Some managers continue to ignore the private market’s equity fallout YTD of -34.19% through November, as tracked by the ApeVue50 index of the 50 most active unicorns in the secondary market. Notably, some index component issuers are down significantly more than the index itself, such as Klarna (-82.91%), Stripe (-62.97%) and Databricks (-50.46%). Across these three aforementioned stocks, Klarna has taken a very public down-round, Stripe has reportedly slashed its internal valuation, and Databricks' stock has been marked down due to varying factors.
Most managers with whom ApeVue has spoken are either already remarking, or are in the process of evaluating their valuations coming into year end.
Mutual Fund Marks v Daily Market-based Databricks Pricing:
Taking a closer look into Databricks, which has recently signaled growing staff in San Francisco by acquiring further office space while their peers downsize, illustrates the spectrum of valuation in the market. While Databricks has declined 50.46% ytd, it posted a modest gain in November, outperforming the ApeVue50 index decline of ~4.5% last month.
Dissecting the SEC reported pricing from BlackRock, T. Rowe Price, and Fidelity this year, the three funds marked their Databricks positions down as early as Q1. Data suggests T. Rowe Price’s New Horizons Fund reduced the value of its holding around 25% at the end of March. SEC data sourced by ApeVue concludes that the Fidelity Puritan Trust likely held their position values static until they revised their level down by ~25% around mid year. In contrast, BlackRock’s Global Allocation Fund was first to deviate from the “last round” price, with reports showing their 2021 year end closing valuation was ~8% below the last round pricing which had valued Databricks at $38-billion.

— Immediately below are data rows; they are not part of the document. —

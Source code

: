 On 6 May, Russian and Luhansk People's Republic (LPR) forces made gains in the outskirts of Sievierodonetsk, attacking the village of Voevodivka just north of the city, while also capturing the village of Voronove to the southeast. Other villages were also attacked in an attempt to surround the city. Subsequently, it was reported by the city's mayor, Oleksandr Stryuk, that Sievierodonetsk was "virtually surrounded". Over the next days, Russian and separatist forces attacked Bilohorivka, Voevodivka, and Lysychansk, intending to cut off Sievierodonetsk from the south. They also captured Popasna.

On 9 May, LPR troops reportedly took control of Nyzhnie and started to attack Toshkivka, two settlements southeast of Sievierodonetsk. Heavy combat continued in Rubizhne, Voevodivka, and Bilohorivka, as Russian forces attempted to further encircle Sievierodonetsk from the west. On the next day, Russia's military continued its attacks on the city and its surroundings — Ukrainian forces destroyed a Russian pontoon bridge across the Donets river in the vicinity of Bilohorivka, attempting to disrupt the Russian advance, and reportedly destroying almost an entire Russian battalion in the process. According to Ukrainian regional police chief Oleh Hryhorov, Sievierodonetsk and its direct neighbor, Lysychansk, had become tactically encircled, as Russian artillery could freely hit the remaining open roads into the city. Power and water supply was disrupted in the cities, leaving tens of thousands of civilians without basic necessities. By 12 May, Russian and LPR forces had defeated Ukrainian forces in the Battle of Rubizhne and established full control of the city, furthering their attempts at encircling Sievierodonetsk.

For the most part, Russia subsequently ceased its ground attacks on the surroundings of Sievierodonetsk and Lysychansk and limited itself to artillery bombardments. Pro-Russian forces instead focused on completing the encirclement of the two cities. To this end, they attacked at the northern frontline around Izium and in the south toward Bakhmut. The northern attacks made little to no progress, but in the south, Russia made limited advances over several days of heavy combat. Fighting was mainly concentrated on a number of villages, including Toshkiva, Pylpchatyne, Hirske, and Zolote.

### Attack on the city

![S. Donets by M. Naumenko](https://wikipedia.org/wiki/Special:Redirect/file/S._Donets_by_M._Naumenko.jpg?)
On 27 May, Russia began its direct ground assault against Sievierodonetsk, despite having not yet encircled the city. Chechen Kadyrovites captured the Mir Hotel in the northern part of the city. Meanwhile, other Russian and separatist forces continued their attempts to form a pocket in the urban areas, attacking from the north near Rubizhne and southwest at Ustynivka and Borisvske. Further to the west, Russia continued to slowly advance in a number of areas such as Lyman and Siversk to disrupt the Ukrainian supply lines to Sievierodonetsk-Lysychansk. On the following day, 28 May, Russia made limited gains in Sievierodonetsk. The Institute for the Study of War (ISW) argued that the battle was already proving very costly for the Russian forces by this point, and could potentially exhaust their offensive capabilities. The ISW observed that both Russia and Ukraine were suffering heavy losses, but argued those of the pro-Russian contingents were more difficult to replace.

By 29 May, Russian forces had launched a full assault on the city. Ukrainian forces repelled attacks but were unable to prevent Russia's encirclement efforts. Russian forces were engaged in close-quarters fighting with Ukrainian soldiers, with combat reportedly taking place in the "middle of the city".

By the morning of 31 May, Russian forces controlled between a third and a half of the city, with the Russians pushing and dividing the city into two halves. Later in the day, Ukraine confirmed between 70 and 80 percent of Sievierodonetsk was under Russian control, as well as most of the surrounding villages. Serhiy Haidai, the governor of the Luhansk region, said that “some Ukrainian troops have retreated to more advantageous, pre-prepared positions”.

Interestingly, the most recent level seen from BlackRock for the fund (September 30th, 2022) implied Databricks' valuation of ~$31.6-billion. Fidelity’s and T. Rowe Price’s for the same date implied a valuation of $28.3-billion, over 10% variance from BlackRock. ApeVue’s implied valuation for September 30 was also around $28 billion, but the ApeVue valuation at November 30 had fallen to $26.4-billion, or just over 30% below the valuation at the long outdated August 31st, 2021 funding round.
(Note: Inferred implied values account for a recent 1-to-3 stock split, but lack knowledge of exact share changes following the prior round, and at a minimum lack dilution related changes.)
Where are pensions, endowments, and other funds marking Databricks and other holdings battered by 2022's downturn? How many have left valuations static since a portfolio company’s last funding more than a year ago? For most, it will be hard to refute a markdown to the likes of risk teams, LPs, auditors, and soon regulators, especially given the actions taken by other fund managers. As we reach the end of 2022, one of the most important advances for the funds industry is the advent of independent, composite pricing of private company stocks through ApeVue. We believe our data are useful tools for fund managers and also predictors of how aggressive daily/monthly NAVs will change, along with where future rounds or M&A activity will invariably result.